Prompt: Below is a block of records; return all of them exactly, but without the images.

===

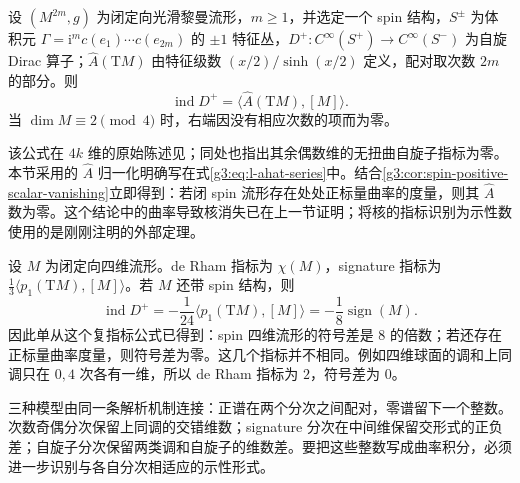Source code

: \begin{theorem}\label{g3:thm:spin-ahat-index}
	设 \((M^{2m},g)\) 为闭定向光滑黎曼流形，\(m\ge1\)，并选定一个 spin 结构，\(S^\pm\) 为体积元 \(\Gamma=\mathrm i^m c(e_1)\cdots c(e_{2m})\) 的 \(\pm1\) 特征丛，\(D^+:C^\infty(S^+)\to C^\infty(S^-)\) 为自旋 Dirac 算子；\(\widehat A(\mathrm TM)\) 由特征级数 \((x/2)/\sinh(x/2)\) 定义，配对取次数 \(2m\) 的部分。则
	\begin{equation}\label{g3:eq:spin-ahat-index}
		\operatorname{ind}D^+
		=\langle\widehat A(\mathrm TM),[M]\rangle.
	\end{equation}
	当 \(\dim M\equiv2\pmod4\) 时，右端因没有相应次数的项而为零。
\end{theorem}

该公式在 \(4k\) 维的原始陈述见\cite[第5节，式(5.2)及定理(5.3)，第570--571页]{AtiyahSinger1968III}；同处也指出其余偶数维的无扭曲自旋子指标为零。本节采用的 \(\widehat A\) 归一化明确写在式\eqref{g3:eq:l-ahat-series}中。结合\cref{g3:cor:spin-positive-scalar-vanishing}立即得到：若闭 spin 流形存在处处正标量曲率的度量，则其 \(\widehat A\) 数为零。这个结论中的曲率导致核消失已在上一节证明；将核的指标识别为示性数使用的是刚刚注明的外部定理。

\begin{example}\label{g3:exm:four-dimensional-indices}
	设 \(M\) 为闭定向四维流形。de Rham 指标为 \(\chi(M)\)，signature 指标为
	\(\frac13\langle p_1(\mathrm TM),[M]\rangle\)。若 \(M\) 还带 spin 结构，则
	\[
		\operatorname{ind}D^+
		=-\frac1{24}\langle p_1(\mathrm TM),[M]\rangle
		=-\frac18\operatorname{sign}(M).
	\]
	因此单从这个复指标公式已得到：spin 四维流形的符号差是 \(8\) 的倍数；若还存在正标量曲率度量，则符号差为零。这几个指标并不相同。例如四维球面的调和上同调只在 \(0,4\) 次各有一维，所以 de Rham 指标为 \(2\)，符号差为 \(0\)。
\end{example}

三种模型由同一条解析机制连接：正谱在两个分次之间配对，零谱留下一个整数。次数奇偶分次保留上同调的交错维数；signature 分次在中间维保留交形式的正负差；自旋子分次保留两类调和自旋子的维数差。要把这些整数写成曲率积分，必须进一步识别与各自分次相适应的示性形式。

===

Response to the exercise:
Source code

: \begin{theorem}\label{g3:thm:spin-ahat-index}
	设 \((M^{2m},g)\) 为闭定向光滑黎曼流形，\(m\ge1\)，并选定一个 spin 结构，\(S^\pm\) 为体积元 \(\Gamma=\mathrm i^m c(e_1)\cdots c(e_{2m})\) 的 \(\pm1\) 特征丛，\(D^+:C^\infty(S^+)\to C^\infty(S^-)\) 为自旋 Dirac 算子；\(\widehat A(\mathrm TM)\) 由特征级数 \((x/2)/\sinh(x/2)\) 定义，配对取次数 \(2m\) 的部分。则
	\begin{equation}\label{g3:eq:spin-ahat-index}
		\operatorname{ind}D^+
		=\langle\widehat A(\mathrm TM),[M]\rangle.
	\end{equation}
	当 \(\dim M\equiv2\pmod4\) 时，右端因没有相应次数的项而为零。
\end{theorem}

该公式在 \(4k\) 维的原始陈述见\cite[第5节，式(5.2)及定理(5.3)，第570--571页]{AtiyahSinger1968III}；同处也指出其余偶数维的无扭曲自旋子指标为零。本节采用的 \(\widehat A\) 归一化明确写在式\eqref{g3:eq:l-ahat-series}中。结合\cref{g3:cor:spin-positive-scalar-vanishing}立即得到：若闭 spin 流形存在处处正标量曲率的度量，则其 \(\widehat A\) 数为零。这个结论中的曲率导致核消失已在上一节证明；将核的指标识别为示性数使用的是刚刚注明的外部定理。

\begin{example}\label{g3:exm:four-dimensional-indices}
	设 \(M\) 为闭定向四维流形。de Rham 指标为 \(\chi(M)\)，signature 指标为
	\(\frac13\langle p_1(\mathrm TM),[M]\rangle\)。若 \(M\) 还带 spin 结构，则
	\[
		\operatorname{ind}D^+
		=-\frac1{24}\langle p_1(\mathrm TM),[M]\rangle
		=-\frac18\operatorname{sign}(M).
	\]
	因此单从这个复指标公式已得到：spin 四维流形的符号差是 \(8\) 的倍数；若还存在正标量曲率度量，则符号差为零。这几个指标并不相同。例如四维球面的调和上同调只在 \(0,4\) 次各有一维，所以 de Rham 指标为 \(2\)，符号差为 \(0\)。
\end{example}

三种模型由同一条解析机制连接：正谱在两个分次之间配对，零谱留下一个整数。次数奇偶分次保留上同调的交错维数；signature 分次在中间维保留交形式的正负差；自旋子分次保留两类调和自旋子的维数差。要把这些整数写成曲率积分，必须进一步识别与各自分次相适应的示性形式。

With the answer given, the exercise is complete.